# MSSQL

Category: Storage
|
Runtime: 2.1+
|
Available: Free

# Overview

The MSSQL Node serves as a client for establishing connections to Microsoft SQL Server databases. This component facilitates the execution of SQL queries and stored procedures, enabling seamless interaction with the database. Users can leverage this node to efficiently manage and retrieve data from the Microsoft SQL Server.

# Installation

# Installation within Kumologica Designer

  1. Go to Add more nodes option on the palette section.
  2. Check for the MSSQL node and click install.
  3. Once installed, the designer is required to be restarted.

# Installation from command line

  1. Go to your project workspace where you can see your package.json file.
  2. Run the command below:
   npm i @kumologica/kumologica-contrib-mssql

# Technical Details

# Properties

  • Server (Optional)
    Name of the server to connect.

  • Database (Required)
    Name of the database.

  • Instance (Optional)
    Instance name associated with the server.

  • Port (Optional)
    Port number of the server to connect. The default value is 1433

  • Operation (Required)

    • SQL query
    • Stored procedure
  • Query Required if selected operation is "Query".
    SQL query to execute. It can be text or reference to msg, var, env variables or jsonata expression.

  • Stored Procedure Name - Required it selected operation is "Stored Procedure"
    The name of SQL Server stored procedure to call.

  • Input Parameters - (Optional)
    List of input parameters to query or stored procedure. It is recommended to use input parameters with sql query to protect against sql injection.

    The input parameter consist of:

    • parameter name
    • parameter type (optional):
      • String (NVarChar)
      • Integer (Int)
      • Float
      • Real
      • Money
      • Boolean (Boolean)
      • Time
      • Date
      • DateTime
      • Buffer (VarBinary)
      • UniqueIdentifier
      • Table (TVP)
      • Image
      • UDT
      • Geography
      • Geometry
    • parameter value
  • Output Parameters (Optional)
    List of output parameters returned by stored procedure.
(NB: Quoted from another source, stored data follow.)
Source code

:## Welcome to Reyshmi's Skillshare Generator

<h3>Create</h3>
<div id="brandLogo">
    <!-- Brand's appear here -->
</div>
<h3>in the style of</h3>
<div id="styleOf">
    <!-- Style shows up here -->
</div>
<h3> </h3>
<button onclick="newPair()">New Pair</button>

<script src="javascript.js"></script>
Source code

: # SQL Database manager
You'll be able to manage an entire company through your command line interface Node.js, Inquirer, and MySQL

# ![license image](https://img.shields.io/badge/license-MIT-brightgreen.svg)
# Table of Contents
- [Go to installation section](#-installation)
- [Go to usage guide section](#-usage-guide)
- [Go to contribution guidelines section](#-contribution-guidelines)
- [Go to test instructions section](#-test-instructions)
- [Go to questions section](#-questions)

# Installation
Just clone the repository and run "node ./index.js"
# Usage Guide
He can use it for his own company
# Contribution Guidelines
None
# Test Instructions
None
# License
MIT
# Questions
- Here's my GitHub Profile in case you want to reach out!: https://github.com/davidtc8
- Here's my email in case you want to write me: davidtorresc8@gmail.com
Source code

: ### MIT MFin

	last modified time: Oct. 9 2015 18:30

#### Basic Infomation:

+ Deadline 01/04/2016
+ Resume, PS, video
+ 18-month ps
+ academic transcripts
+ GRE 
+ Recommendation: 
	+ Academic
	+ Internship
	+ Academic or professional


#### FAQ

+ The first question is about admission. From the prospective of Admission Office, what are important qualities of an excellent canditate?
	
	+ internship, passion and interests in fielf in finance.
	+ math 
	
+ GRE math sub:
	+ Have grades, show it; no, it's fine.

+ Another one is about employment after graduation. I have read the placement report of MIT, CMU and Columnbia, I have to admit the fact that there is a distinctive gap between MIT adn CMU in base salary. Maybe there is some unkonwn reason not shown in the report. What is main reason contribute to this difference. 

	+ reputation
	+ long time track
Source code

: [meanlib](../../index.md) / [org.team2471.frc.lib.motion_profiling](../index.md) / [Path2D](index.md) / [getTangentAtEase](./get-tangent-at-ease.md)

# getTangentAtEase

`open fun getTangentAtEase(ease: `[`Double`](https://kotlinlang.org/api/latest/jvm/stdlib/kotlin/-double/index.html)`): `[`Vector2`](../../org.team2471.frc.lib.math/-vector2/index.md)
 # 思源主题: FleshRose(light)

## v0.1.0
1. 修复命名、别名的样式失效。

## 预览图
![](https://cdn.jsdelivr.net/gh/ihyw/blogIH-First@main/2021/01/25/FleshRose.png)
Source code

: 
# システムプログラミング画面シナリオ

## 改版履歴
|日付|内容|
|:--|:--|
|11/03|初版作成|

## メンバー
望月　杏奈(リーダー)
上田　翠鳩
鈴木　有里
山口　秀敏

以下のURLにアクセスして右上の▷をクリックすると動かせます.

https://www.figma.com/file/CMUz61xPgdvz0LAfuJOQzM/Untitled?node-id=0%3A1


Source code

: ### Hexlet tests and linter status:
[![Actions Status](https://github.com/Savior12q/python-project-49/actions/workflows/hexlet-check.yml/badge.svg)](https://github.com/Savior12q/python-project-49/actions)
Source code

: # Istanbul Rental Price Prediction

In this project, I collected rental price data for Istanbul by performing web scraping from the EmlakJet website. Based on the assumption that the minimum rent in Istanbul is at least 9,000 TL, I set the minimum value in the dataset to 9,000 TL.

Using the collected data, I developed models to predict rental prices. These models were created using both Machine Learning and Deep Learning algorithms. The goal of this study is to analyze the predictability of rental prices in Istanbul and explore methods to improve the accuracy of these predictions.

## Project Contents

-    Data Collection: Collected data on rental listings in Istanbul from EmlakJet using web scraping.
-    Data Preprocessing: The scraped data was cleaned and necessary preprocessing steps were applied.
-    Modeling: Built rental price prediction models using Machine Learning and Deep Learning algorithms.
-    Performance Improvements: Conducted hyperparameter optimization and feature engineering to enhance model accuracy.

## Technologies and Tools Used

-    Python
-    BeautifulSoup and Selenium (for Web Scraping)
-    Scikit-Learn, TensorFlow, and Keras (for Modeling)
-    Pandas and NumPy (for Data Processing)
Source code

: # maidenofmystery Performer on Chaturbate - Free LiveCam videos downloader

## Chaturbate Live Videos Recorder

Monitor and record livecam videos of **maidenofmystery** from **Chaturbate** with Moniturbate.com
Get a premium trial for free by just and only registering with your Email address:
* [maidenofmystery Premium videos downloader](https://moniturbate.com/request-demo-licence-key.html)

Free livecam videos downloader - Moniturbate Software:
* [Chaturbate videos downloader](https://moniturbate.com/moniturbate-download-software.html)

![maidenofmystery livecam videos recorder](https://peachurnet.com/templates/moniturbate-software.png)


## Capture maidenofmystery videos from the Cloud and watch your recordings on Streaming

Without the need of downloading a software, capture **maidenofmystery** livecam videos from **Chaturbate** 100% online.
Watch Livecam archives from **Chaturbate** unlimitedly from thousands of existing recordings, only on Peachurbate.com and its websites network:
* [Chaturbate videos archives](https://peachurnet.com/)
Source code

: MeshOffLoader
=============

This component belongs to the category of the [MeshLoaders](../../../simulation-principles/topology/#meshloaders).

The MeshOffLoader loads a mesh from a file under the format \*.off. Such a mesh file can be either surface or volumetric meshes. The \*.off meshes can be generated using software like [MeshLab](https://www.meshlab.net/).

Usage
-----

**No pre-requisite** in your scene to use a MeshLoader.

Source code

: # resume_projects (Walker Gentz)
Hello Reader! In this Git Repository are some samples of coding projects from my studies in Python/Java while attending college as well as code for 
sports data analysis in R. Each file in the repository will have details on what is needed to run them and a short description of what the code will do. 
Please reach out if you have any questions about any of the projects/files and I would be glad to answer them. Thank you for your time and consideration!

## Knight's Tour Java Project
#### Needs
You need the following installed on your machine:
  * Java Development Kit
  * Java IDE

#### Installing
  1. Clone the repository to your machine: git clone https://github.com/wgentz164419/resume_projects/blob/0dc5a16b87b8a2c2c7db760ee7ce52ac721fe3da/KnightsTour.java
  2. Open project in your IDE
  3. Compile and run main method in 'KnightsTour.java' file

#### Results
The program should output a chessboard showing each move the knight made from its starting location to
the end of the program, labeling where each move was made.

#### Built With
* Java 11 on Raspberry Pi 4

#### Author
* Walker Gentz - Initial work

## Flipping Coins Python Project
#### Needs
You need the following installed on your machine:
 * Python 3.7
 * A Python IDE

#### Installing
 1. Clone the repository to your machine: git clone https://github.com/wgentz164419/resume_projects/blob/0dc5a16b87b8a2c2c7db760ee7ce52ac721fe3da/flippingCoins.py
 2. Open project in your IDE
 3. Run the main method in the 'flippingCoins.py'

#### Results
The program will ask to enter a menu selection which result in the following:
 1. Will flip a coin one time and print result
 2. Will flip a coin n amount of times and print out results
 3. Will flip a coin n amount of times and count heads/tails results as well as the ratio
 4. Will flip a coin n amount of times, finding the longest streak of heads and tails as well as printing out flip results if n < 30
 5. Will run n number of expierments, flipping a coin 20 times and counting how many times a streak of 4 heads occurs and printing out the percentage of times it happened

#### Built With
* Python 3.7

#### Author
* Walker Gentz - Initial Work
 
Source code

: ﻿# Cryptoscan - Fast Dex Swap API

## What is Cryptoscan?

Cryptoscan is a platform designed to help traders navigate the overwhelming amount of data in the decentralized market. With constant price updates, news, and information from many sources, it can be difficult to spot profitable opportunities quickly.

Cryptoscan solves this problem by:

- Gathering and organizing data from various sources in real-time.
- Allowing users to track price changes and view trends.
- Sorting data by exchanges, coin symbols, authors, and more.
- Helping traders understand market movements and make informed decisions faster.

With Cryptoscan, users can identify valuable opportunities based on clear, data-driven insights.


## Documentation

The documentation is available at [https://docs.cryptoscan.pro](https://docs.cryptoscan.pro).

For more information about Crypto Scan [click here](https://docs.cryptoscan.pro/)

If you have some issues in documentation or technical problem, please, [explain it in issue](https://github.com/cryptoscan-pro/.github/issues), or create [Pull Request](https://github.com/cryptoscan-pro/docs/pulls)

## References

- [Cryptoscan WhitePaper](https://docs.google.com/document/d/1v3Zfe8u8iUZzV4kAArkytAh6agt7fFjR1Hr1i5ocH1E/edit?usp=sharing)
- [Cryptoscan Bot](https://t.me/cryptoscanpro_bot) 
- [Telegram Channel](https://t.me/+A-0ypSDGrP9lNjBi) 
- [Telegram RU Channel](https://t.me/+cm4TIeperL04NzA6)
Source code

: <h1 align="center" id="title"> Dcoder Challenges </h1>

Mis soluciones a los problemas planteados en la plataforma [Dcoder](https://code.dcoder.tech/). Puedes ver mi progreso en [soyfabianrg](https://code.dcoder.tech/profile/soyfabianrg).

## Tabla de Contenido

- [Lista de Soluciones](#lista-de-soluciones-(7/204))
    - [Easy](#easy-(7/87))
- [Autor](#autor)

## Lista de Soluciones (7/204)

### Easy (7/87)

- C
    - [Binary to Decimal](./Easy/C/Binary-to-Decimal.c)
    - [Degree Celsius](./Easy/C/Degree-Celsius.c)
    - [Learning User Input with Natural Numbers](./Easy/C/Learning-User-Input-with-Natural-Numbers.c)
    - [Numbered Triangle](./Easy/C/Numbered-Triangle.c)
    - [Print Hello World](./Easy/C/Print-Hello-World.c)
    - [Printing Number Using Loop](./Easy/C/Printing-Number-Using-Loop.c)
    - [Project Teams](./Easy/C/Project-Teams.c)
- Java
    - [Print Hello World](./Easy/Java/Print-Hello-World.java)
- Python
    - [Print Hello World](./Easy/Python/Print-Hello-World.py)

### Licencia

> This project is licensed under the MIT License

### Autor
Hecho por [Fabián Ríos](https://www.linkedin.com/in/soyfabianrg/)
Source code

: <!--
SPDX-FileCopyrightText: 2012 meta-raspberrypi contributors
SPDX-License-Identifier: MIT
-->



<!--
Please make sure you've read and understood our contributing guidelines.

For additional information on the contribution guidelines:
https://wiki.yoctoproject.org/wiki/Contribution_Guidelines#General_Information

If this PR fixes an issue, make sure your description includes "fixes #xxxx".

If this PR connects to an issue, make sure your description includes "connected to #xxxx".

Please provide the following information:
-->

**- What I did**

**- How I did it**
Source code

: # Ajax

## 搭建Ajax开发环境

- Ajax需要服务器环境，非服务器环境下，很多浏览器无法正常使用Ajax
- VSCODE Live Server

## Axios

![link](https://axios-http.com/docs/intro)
The parameter consist of:

    • parameter name
    • parameter type:
      • String (NVarChar)
      • Integer (Int)
      • Float
      • Real
      • Money
      • Boolean (Boolean)
      • Time
      • Date
      • DateTime
      • Buffer (VarBinary)
      • UniqueIdentifier
      • Table (TVP)
      • Image
      • UDT
      • Geography
      • Geometry
  • Username (Optional)
    Username to authenticate.

  • Password (Optional)
    Password to authenticate.

  • Connection Timeout (Optional)
    Timeout value in milliseconds associated with the connection. Default connection timeout is 15000ms.

  • Request Timeout (Optional)
    Timeout value in milliseconds associated with each request. Default request timeout is 15000ms.

  • Encrypt (Optional)
    If you're on Windows Azure then encrypt must be enabled.

  • Pool Max (Optional)
    The maximum number of connections there can be in the pool. Default is 10.

  • Pool Min (Optional)
    The minimum of connections there can be in the pool. Default is 0.

# Throws

MSSQL node throws the following exception.

  • MSSQL Client Failed

# Returns

Payload will be overwritten by this node. Payload can be accessed in the subsequent node using the following expression msg.payload. None of the variables will be overwritten or enriched by this node.

# Successful Response Structure

The msg.payload has following items:

  • recordsets Array of recordsets resulting from the query execution.
  • recordset Array of records obtained from the query.
  • output The output of a stored procedure call
  • rowsAffected Array of numbers indicating the affected rows when executing INSERT, UPDATE, or DELETE SQL statements.

# SQL Injection

To enhance security and guard against SQL injection vulnerabilities in queries, it is recommended to use input parameters. This practice helps prevent unauthorized access and manipulation of data. Here is an example demonstrating the use of input parameters:

# Example Query

SELECT *
  FROM some_table
 WHERE id = @idparameter

# Parameter definition

  • Parameter Name: idparameter
  • Parameter Type: String/Integer or any relevant type corresponding to some_table.id
  • Parameter Value: msg.id or any other reference where idparameter is appropriately stored.

By employing input parameters in your SQL queries, you ensure a more robust and secure interaction with the database, mitigating the risks associated with SQL injection attacks. This practice is essential for maintaining the integrity and security of your database interactions.